TASK TO CARRY OUT → Please write out all of the entries beneath this line exactly, skipping the pictures.

** AVAILABLE RECORDS follows **

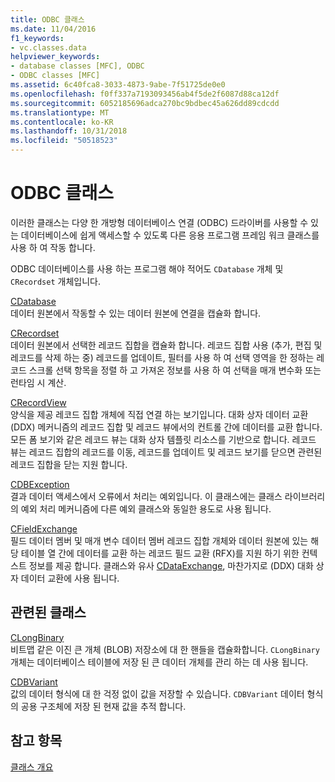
 ```yaml
---
title: ODBC 클래스
ms.date: 11/04/2016
f1_keywords:
- vc.classes.data
helpviewer_keywords:
- database classes [MFC], ODBC
- ODBC classes [MFC]
ms.assetid: 6c40fca8-3033-4873-9abe-7f51725de0e0
ms.openlocfilehash: f0ff337a7193093456ab4f5de2f6087d88ca12df
ms.sourcegitcommit: 6052185696adca270bc9bdbec45a626dd89cdcdd
ms.translationtype: MT
ms.contentlocale: ko-KR
ms.lasthandoff: 10/31/2018
ms.locfileid: "50518523"
---
```

# <a name="odbc-classes"></a>ODBC 클래스

이러한 클래스는 다양 한 개방형 데이터베이스 연결 (ODBC) 드라이버를 사용할 수 있는 데이터베이스에 쉽게 액세스할 수 있도록 다른 응용 프로그램 프레임 워크 클래스를 사용 하 여 작동 합니다.

ODBC 데이터베이스를 사용 하는 프로그램 해야 적어도 `CDatabase` 개체 및 `CRecordset` 개체입니다.

[CDatabase](../mfc/reference/cdatabase-class.md)<br/>
데이터 원본에서 작동할 수 있는 데이터 원본에 연결을 캡슐화 합니다.

[CRecordset](../mfc/reference/crecordset-class.md)<br/>
데이터 원본에서 선택한 레코드 집합을 캡슐화 합니다. 레코드 집합 사용 (추가, 편집 및 레코드를 삭제 하는 중) 레코드를 업데이트, 필터를 사용 하 여 선택 영역을 한 정하는 레코드 스크롤 선택 항목을 정렬 하 고 가져온 정보를 사용 하 여 선택을 매개 변수화 또는 런타임 시 계산.

[CRecordView](../mfc/reference/crecordview-class.md)<br/>
양식을 제공 레코드 집합 개체에 직접 연결 하는 보기입니다. 대화 상자 데이터 교환 (DDX) 메커니즘의 레코드 집합 및 레코드 뷰에서의 컨트롤 간에 데이터를 교환 합니다. 모든 폼 보기와 같은 레코드 뷰는 대화 상자 템플릿 리소스를 기반으로 합니다. 레코드 뷰는 레코드 집합의 레코드를 이동, 레코드를 업데이트 및 레코드 보기를 닫으면 관련된 레코드 집합을 닫는 지원 합니다.

[CDBException](../mfc/reference/cdbexception-class.md)<br/>
결과 데이터 액세스에서 오류에서 처리는 예외입니다. 이 클래스에는 클래스 라이브러리의 예외 처리 메커니즘에 다른 예외 클래스와 동일한 용도로 사용 됩니다.

[CFieldExchange](../mfc/reference/cfieldexchange-class.md)<br/>
필드 데이터 멤버 및 매개 변수 데이터 멤버 레코드 집합 개체와 데이터 원본에 있는 해당 테이블 열 간에 데이터를 교환 하는 레코드 필드 교환 (RFX)를 지원 하기 위한 컨텍스트 정보를 제공 합니다. 클래스와 유사 [CDataExchange](../mfc/reference/cdataexchange-class.md), 마찬가지로 (DDX) 대화 상자 데이터 교환에 사용 됩니다.

## <a name="related-classes"></a>관련된 클래스

[CLongBinary](../mfc/reference/clongbinary-class.md)<br/>
비트맵 같은 이진 큰 개체 (BLOB) 저장소에 대 한 핸들을 캡슐화합니다. `CLongBinary` 개체는 데이터베이스 테이블에 저장 된 큰 데이터 개체를 관리 하는 데 사용 됩니다.

[CDBVariant](../mfc/reference/cdbvariant-class.md)<br/>
값의 데이터 형식에 대 한 걱정 없이 값을 저장할 수 있습니다. `CDBVariant` 데이터 형식의 공용 구조체에 저장 된 현재 값을 추적 합니다.

## <a name="see-also"></a>참고 항목

[클래스 개요](../mfc/class-library-overview.md)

** End of AVAILABLE RECORDS **

WRITTEN SOLUTION →
 ```yaml
---
title: ODBC 클래스
ms.date: 11/04/2016
f1_keywords:
- vc.classes.data
helpviewer_keywords:
- database classes [MFC], ODBC
- ODBC classes [MFC]
ms.assetid: 6c40fca8-3033-4873-9abe-7f51725de0e0
ms.openlocfilehash: f0ff337a7193093456ab4f5de2f6087d88ca12df
ms.sourcegitcommit: 6052185696adca270bc9bdbec45a626dd89cdcdd
ms.translationtype: MT
ms.contentlocale: ko-KR
ms.lasthandoff: 10/31/2018
ms.locfileid: "50518523"
---
```

# <a name="odbc-classes"></a>ODBC 클래스

이러한 클래스는 다양 한 개방형 데이터베이스 연결 (ODBC) 드라이버를 사용할 수 있는 데이터베이스에 쉽게 액세스할 수 있도록 다른 응용 프로그램 프레임 워크 클래스를 사용 하 여 작동 합니다.

ODBC 데이터베이스를 사용 하는 프로그램 해야 적어도 `CDatabase` 개체 및 `CRecordset` 개체입니다.

[CDatabase](../mfc/reference/cdatabase-class.md)<br/>
데이터 원본에서 작동할 수 있는 데이터 원본에 연결을 캡슐화 합니다.

[CRecordset](../mfc/reference/crecordset-class.md)<br/>
데이터 원본에서 선택한 레코드 집합을 캡슐화 합니다. 레코드 집합 사용 (추가, 편집 및 레코드를 삭제 하는 중) 레코드를 업데이트, 필터를 사용 하 여 선택 영역을 한 정하는 레코드 스크롤 선택 항목을 정렬 하 고 가져온 정보를 사용 하 여 선택을 매개 변수화 또는 런타임 시 계산.

[CRecordView](../mfc/reference/crecordview-class.md)<br/>
양식을 제공 레코드 집합 개체에 직접 연결 하는 보기입니다. 대화 상자 데이터 교환 (DDX) 메커니즘의 레코드 집합 및 레코드 뷰에서의 컨트롤 간에 데이터를 교환 합니다. 모든 폼 보기와 같은 레코드 뷰는 대화 상자 템플릿 리소스를 기반으로 합니다. 레코드 뷰는 레코드 집합의 레코드를 이동, 레코드를 업데이트 및 레코드 보기를 닫으면 관련된 레코드 집합을 닫는 지원 합니다.

[CDBException](../mfc/reference/cdbexception-class.md)<br/>
결과 데이터 액세스에서 오류에서 처리는 예외입니다. 이 클래스에는 클래스 라이브러리의 예외 처리 메커니즘에 다른 예외 클래스와 동일한 용도로 사용 됩니다.

[CFieldExchange](../mfc/reference/cfieldexchange-class.md)<br/>
필드 데이터 멤버 및 매개 변수 데이터 멤버 레코드 집합 개체와 데이터 원본에 있는 해당 테이블 열 간에 데이터를 교환 하는 레코드 필드 교환 (RFX)를 지원 하기 위한 컨텍스트 정보를 제공 합니다. 클래스와 유사 [CDataExchange](../mfc/reference/cdataexchange-class.md), 마찬가지로 (DDX) 대화 상자 데이터 교환에 사용 됩니다.

## <a name="related-classes"></a>관련된 클래스

[CLongBinary](../mfc/reference/clongbinary-class.md)<br/>
비트맵 같은 이진 큰 개체 (BLOB) 저장소에 대 한 핸들을 캡슐화합니다. `CLongBinary` 개체는 데이터베이스 테이블에 저장 된 큰 데이터 개체를 관리 하는 데 사용 됩니다.

[CDBVariant](../mfc/reference/cdbvariant-class.md)<br/>
값의 데이터 형식에 대 한 걱정 없이 값을 저장할 수 있습니다. `CDBVariant` 데이터 형식의 공용 구조체에 저장 된 현재 값을 추적 합니다.

## <a name="see-also"></a>참고 항목

[클래스 개요](../mfc/class-library-overview.md)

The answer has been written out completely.